[Rendered images with source text]
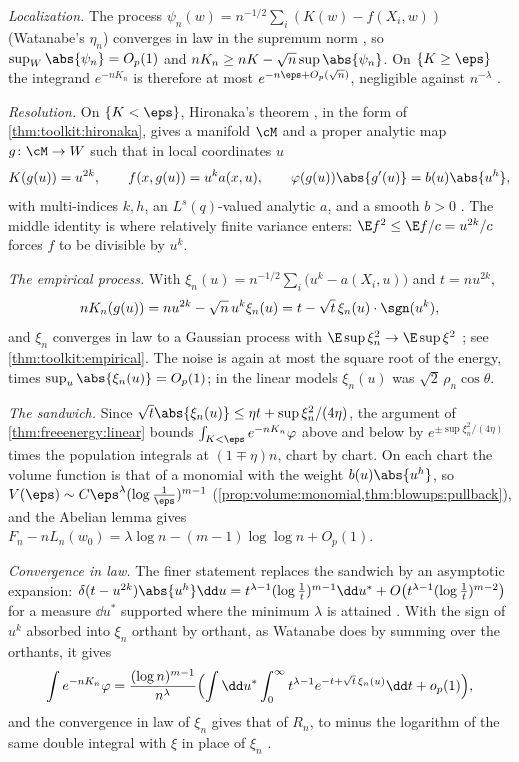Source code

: \begin{refsection}
\begin{proofsketch}
\emph{Localization.} The process $\psi_n(w)=n^{-1/2}\sum_i(K(w)-f(X_i,w))$ (Watanabe's $\eta_n$) converges in law in the supremum norm \parencite[Theorems 5.9 and 5.10, as cited in][]{Watanabe2013}, so $\sup_W\abs{\psi_n}=O_p(1)$ and $nK_n\ge nK-\sqrt n\sup\abs{\psi_n}$. On $\{K\ge\eps\}$ the integrand $e^{-nK_n}$ is therefore at most $e^{-n\eps+O_p(\sqrt n)}$, negligible against $n^{-\lambda}$ \parencite[Lemma~1]{Watanabe2013}.

\emph{Resolution.} On $\{K<\eps\}$, Hironaka's theorem \parencite{Hironaka1964a}, in the form of \cref{thm:toolkit:hironaka}, gives a manifold $\cM$ and a proper analytic map $g\colon\cM\to W$ such that in local coordinates $u$
\[
K(g(u))=u^{2k},\qquad f(x,g(u))=u^ka(x,u),\qquad \varphi(g(u))\abs{g'(u)}=b(u)\abs{u^h},
\]
with multi-indices $k,h$, an $L^s(q)$-valued analytic $a$, and a smooth $b>0$ \parencite[Theorem~1, the standard representation]{Watanabe2013}. The middle identity is where relatively finite variance enters: $\E f^2\le\E f/c=u^{2k}/c$ forces $f$ to be divisible by $u^k$.

\emph{The empirical process.} With $\xi_n(u)=n^{-1/2}\sum_i\bigl(u^k-a(X_i,u)\bigr)$ and $t=nu^{2k}$,
\[
nK_n(g(u))=nu^{2k}-\sqrt n\,u^k\xi_n(u)=t-\sqrt t\,\xi_n(u)\cdot\sgn(u^k),
\]
and $\xi_n$ converges in law to a Gaussian process with $\E\sup\xi_n^2\to\E\sup\xi^2$ \parencite[Theorems 6.1--6.3, as cited in][]{Watanabe2013}; see \cref{thm:toolkit:empirical}. The noise is again at most the square root of the energy, times $\sup_u\abs{\xi_n(u)}=O_p(1)$; in the linear models $\xi_n(u)$ was $\sqrt2\,\rho_n\cos\theta$.

\emph{The sandwich.} Since $\sqrt t\abs{\xi_n(u)}\le\eta t+\sup\xi_n^2/(4\eta)$, the argument of \cref{thm:freeenergy:linear} bounds $\int_{K<\eps}e^{-nK_n}\varphi$ above and below by $e^{\pm\sup\xi_n^2/(4\eta)}$ times the population integrals at $(1\mp\eta)n$, chart by chart. On each chart the volume function is that of a monomial with the weight $b(u)\abs{u^h}$, so $V(\eps)\sim C\eps^\lambda(\log\frac1\eps)^{m-1}$ (\cref{prop:volume:monomial,thm:blowups:pullback}), and the Abelian lemma gives $F_n-nL_n(w_0)=\lambda\log n-(m-1)\log\log n+O_p(1)$.

\emph{Convergence in law.} The finer statement replaces the sandwich by an asymptotic expansion: $\delta(t-u^{2k})\abs{u^h}\dd u=t^{\lambda-1}(\log\frac1t)^{m-1}\dd u^*+O\bigl(t^{\lambda-1}(\log\frac1t)^{m-2}\bigr)$ for a measure $\dd u^*$ supported where the minimum $\lambda$ is attained \parencite[Lemma~4, citing Theorem~4.6 of the 2009 book]{Watanabe2013}. With the sign of $u^k$ absorbed into $\xi_n$ orthant by orthant, as Watanabe does by summing over the orthants, it gives
\[
\int e^{-nK_n}\varphi=\frac{(\log n)^{m-1}}{n^\lambda}\Bigl(\int\dd u^*\int_0^\infty t^{\lambda-1}e^{-t+\sqrt t\,\xi_n(u)}\dd t+o_p(1)\Bigr),
\]
and the convergence in law of $\xi_n$ gives that of $R_n$, to minus the logarithm of the same double integral with $\xi$ in place of $\xi_n$ \parencite[eq.~(52) of the arXiv version]{Watanabe2024}.


\end{proofsketch}
\end{refsection}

» **What to produce**
Please repeat every record exactly as it stands, leaving out any pictures.

» **Task result**
Source code

: \begin{refsection}
\begin{proofsketch}
\emph{Localization.} The process $\psi_n(w)=n^{-1/2}\sum_i(K(w)-f(X_i,w))$ (Watanabe's $\eta_n$) converges in law in the supremum norm \parencite[Theorems 5.9 and 5.10, as cited in][]{Watanabe2013}, so $\sup_W\abs{\psi_n}=O_p(1)$ and $nK_n\ge nK-\sqrt n\sup\abs{\psi_n}$. On $\{K\ge\eps\}$ the integrand $e^{-nK_n}$ is therefore at most $e^{-n\eps+O_p(\sqrt n)}$, negligible against $n^{-\lambda}$ \parencite[Lemma~1]{Watanabe2013}.

\emph{Resolution.} On $\{K<\eps\}$, Hironaka's theorem \parencite{Hironaka1964a}, in the form of \cref{thm:toolkit:hironaka}, gives a manifold $\cM$ and a proper analytic map $g\colon\cM\to W$ such that in local coordinates $u$
\[
K(g(u))=u^{2k},\qquad f(x,g(u))=u^ka(x,u),\qquad \varphi(g(u))\abs{g'(u)}=b(u)\abs{u^h},
\]
with multi-indices $k,h$, an $L^s(q)$-valued analytic $a$, and a smooth $b>0$ \parencite[Theorem~1, the standard representation]{Watanabe2013}. The middle identity is where relatively finite variance enters: $\E f^2\le\E f/c=u^{2k}/c$ forces $f$ to be divisible by $u^k$.

\emph{The empirical process.} With $\xi_n(u)=n^{-1/2}\sum_i\bigl(u^k-a(X_i,u)\bigr)$ and $t=nu^{2k}$,
\[
nK_n(g(u))=nu^{2k}-\sqrt n\,u^k\xi_n(u)=t-\sqrt t\,\xi_n(u)\cdot\sgn(u^k),
\]
and $\xi_n$ converges in law to a Gaussian process with $\E\sup\xi_n^2\to\E\sup\xi^2$ \parencite[Theorems 6.1--6.3, as cited in][]{Watanabe2013}; see \cref{thm:toolkit:empirical}. The noise is again at most the square root of the energy, times $\sup_u\abs{\xi_n(u)}=O_p(1)$; in the linear models $\xi_n(u)$ was $\sqrt2\,\rho_n\cos\theta$.

\emph{The sandwich.} Since $\sqrt t\abs{\xi_n(u)}\le\eta t+\sup\xi_n^2/(4\eta)$, the argument of \cref{thm:freeenergy:linear} bounds $\int_{K<\eps}e^{-nK_n}\varphi$ above and below by $e^{\pm\sup\xi_n^2/(4\eta)}$ times the population integrals at $(1\mp\eta)n$, chart by chart. On each chart the volume function is that of a monomial with the weight $b(u)\abs{u^h}$, so $V(\eps)\sim C\eps^\lambda(\log\frac1\eps)^{m-1}$ (\cref{prop:volume:monomial,thm:blowups:pullback}), and the Abelian lemma gives $F_n-nL_n(w_0)=\lambda\log n-(m-1)\log\log n+O_p(1)$.

\emph{Convergence in law.} The finer statement replaces the sandwich by an asymptotic expansion: $\delta(t-u^{2k})\abs{u^h}\dd u=t^{\lambda-1}(\log\frac1t)^{m-1}\dd u^*+O\bigl(t^{\lambda-1}(\log\frac1t)^{m-2}\bigr)$ for a measure $\dd u^*$ supported where the minimum $\lambda$ is attained \parencite[Lemma~4, citing Theorem~4.6 of the 2009 book]{Watanabe2013}. With the sign of $u^k$ absorbed into $\xi_n$ orthant by orthant, as Watanabe does by summing over the orthants, it gives
\[
\int e^{-nK_n}\varphi=\frac{(\log n)^{m-1}}{n^\lambda}\Bigl(\int\dd u^*\int_0^\infty t^{\lambda-1}e^{-t+\sqrt t\,\xi_n(u)}\dd t+o_p(1)\Bigr),
\]
and the convergence in law of $\xi_n$ gives that of $R_n$, to minus the logarithm of the same double integral with $\xi$ in place of $\xi_n$ \parencite[eq.~(52) of the arXiv version]{Watanabe2024}.


\end{proofsketch}
\end{refsection}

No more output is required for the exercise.